## Exercise goal
Give the number of lines in this listing that contain "Detailed", with no other words.

######

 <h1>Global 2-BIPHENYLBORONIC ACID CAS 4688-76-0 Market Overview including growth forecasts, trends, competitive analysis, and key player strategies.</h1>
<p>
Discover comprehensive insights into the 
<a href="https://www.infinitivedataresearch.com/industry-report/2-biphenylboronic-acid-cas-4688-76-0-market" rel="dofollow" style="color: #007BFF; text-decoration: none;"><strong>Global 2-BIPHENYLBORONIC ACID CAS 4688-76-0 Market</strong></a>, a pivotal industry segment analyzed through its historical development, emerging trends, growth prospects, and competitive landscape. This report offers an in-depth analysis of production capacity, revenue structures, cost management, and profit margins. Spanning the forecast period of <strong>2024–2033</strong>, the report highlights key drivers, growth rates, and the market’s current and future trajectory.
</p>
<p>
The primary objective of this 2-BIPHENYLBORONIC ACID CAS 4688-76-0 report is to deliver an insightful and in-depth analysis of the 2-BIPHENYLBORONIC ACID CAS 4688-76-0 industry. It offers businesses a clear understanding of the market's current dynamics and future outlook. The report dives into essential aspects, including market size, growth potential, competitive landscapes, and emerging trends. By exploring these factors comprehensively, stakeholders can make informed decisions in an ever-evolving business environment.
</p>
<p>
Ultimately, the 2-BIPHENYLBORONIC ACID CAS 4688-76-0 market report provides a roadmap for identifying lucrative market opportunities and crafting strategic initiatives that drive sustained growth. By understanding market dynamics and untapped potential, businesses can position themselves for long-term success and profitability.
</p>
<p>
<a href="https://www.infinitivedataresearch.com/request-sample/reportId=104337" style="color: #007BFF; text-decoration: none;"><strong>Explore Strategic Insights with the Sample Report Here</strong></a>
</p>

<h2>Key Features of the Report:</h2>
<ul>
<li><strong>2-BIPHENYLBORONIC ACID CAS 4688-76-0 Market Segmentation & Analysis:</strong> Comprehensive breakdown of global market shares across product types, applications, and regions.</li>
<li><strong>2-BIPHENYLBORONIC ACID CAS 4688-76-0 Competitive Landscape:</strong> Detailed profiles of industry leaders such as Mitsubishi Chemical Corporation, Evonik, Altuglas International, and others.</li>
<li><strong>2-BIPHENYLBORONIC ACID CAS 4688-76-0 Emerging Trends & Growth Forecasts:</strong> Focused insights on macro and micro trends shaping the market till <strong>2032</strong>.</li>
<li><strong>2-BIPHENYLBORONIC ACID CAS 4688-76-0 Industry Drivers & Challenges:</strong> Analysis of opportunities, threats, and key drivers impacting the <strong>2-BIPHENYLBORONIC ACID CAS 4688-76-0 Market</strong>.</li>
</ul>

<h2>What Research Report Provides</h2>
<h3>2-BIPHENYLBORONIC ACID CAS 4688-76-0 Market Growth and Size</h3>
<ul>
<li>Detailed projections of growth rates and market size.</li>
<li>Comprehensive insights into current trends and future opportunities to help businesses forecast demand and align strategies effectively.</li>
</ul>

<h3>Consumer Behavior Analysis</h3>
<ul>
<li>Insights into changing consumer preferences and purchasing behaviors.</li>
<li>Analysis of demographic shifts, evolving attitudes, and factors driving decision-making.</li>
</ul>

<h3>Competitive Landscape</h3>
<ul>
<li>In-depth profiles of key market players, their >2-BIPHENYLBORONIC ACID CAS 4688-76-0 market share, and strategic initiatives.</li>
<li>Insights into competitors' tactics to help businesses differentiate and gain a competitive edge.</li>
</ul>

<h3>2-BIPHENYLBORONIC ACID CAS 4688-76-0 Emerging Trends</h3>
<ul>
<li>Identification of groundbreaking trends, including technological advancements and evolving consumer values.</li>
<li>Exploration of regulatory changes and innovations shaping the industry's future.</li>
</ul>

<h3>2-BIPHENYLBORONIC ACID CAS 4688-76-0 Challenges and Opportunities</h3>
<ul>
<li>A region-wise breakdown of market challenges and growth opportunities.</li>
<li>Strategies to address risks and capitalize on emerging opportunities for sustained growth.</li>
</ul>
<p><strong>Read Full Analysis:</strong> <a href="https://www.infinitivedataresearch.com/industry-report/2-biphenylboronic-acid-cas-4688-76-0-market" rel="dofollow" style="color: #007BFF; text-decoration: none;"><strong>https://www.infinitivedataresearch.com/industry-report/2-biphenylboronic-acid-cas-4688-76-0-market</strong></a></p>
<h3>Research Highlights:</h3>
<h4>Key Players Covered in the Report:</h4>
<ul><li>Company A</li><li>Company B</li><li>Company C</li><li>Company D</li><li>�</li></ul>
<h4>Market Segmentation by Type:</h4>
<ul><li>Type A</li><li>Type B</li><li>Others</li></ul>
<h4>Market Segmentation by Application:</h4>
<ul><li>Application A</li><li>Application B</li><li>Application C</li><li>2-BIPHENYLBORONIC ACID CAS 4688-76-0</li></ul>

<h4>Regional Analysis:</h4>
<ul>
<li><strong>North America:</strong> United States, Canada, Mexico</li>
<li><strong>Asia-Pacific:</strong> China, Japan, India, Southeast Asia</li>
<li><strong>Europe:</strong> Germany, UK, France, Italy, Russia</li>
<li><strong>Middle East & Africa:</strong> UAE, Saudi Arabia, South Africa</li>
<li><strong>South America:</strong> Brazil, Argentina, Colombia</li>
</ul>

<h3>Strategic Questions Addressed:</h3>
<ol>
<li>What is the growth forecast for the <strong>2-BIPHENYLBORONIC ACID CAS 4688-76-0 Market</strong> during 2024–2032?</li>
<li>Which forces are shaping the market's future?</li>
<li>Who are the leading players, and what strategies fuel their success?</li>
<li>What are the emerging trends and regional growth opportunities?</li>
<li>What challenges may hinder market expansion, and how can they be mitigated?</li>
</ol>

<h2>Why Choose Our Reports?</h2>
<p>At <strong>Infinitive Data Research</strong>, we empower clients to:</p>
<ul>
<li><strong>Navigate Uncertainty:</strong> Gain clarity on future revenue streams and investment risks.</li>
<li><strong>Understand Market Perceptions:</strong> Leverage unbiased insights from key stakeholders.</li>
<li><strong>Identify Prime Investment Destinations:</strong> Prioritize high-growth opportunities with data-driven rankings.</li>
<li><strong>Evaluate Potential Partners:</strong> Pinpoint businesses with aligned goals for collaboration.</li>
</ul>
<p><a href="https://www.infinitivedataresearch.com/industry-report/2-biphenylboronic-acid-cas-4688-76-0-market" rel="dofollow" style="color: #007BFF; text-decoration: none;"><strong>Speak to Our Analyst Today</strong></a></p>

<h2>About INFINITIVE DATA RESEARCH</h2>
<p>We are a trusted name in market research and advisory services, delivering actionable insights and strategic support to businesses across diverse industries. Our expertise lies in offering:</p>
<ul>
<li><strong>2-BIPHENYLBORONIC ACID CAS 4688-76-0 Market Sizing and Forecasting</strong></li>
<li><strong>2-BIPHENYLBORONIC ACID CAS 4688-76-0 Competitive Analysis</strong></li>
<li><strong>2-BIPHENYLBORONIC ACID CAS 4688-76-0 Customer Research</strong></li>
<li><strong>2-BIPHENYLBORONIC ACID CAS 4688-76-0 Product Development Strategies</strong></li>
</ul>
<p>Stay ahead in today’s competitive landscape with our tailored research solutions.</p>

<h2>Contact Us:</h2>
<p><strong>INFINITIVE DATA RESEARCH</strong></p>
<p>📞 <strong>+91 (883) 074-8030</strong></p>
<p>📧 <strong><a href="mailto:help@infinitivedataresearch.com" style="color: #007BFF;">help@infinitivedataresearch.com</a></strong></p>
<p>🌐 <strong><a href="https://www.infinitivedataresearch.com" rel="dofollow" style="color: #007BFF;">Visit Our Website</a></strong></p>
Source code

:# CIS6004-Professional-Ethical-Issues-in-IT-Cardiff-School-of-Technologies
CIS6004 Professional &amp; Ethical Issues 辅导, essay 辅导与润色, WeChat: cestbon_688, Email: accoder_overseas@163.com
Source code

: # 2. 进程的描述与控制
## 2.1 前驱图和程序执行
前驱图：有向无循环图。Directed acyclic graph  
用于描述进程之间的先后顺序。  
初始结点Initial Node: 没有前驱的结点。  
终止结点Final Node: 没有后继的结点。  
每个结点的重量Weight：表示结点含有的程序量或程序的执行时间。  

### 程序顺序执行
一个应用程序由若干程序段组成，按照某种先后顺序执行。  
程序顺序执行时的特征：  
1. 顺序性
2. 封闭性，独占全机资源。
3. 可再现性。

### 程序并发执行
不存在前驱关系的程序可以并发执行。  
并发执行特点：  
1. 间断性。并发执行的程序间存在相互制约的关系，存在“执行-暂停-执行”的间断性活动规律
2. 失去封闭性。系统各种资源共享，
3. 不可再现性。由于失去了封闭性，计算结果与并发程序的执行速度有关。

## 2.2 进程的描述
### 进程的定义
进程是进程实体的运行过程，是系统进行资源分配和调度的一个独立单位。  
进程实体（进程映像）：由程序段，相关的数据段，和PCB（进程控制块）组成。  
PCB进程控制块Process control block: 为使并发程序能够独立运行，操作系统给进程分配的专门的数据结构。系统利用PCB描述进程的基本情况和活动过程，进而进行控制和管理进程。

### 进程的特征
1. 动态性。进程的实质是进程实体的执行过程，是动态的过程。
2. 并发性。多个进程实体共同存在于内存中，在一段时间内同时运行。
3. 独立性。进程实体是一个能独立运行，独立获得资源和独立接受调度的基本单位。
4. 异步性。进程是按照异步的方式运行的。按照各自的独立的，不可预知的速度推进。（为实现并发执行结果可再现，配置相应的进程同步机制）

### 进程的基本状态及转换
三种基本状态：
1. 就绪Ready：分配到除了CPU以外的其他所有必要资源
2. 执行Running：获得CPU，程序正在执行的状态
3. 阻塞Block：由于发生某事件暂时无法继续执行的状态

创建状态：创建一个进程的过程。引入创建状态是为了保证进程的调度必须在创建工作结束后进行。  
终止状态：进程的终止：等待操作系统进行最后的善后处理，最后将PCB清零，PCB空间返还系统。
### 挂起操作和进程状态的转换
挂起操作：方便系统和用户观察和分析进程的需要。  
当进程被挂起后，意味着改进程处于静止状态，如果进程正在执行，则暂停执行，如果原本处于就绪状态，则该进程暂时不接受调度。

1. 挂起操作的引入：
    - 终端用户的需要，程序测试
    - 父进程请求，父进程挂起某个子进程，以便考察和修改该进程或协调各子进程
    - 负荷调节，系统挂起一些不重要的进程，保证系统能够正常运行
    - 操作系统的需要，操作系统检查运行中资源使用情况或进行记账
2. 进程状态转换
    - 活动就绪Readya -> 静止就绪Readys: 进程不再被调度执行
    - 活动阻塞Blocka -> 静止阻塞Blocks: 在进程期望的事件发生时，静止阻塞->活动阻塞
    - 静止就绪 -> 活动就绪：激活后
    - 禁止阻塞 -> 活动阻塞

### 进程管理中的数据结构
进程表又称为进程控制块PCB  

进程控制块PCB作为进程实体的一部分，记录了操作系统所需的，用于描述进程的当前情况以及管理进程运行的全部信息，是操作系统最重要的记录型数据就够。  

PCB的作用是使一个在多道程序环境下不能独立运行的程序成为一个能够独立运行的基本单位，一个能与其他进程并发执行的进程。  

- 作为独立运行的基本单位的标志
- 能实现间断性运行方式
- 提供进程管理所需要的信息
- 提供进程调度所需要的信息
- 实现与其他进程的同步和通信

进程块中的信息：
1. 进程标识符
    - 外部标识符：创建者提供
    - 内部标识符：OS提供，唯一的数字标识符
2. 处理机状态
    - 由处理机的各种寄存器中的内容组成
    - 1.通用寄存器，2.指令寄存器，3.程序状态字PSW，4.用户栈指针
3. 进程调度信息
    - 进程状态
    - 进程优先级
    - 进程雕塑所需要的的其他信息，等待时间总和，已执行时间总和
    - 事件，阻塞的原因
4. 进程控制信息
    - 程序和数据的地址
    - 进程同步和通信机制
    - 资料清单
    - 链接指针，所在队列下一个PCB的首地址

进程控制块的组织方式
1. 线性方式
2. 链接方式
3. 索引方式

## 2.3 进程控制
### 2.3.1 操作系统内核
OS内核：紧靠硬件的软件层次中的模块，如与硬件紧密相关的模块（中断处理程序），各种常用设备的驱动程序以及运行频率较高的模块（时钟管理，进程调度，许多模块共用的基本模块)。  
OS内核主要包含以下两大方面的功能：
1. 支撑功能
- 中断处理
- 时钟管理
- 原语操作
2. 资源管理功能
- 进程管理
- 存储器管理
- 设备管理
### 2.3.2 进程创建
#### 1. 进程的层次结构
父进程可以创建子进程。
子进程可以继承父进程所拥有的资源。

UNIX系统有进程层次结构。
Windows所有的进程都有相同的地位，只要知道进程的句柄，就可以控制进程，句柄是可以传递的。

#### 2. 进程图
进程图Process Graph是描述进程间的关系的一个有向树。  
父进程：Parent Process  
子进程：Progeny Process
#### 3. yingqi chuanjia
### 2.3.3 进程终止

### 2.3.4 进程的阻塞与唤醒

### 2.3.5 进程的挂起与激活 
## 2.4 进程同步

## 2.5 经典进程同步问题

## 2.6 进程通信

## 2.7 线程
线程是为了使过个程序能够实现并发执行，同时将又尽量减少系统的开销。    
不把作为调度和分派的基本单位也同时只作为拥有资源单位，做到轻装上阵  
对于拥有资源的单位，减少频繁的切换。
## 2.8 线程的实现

######

## Your response
2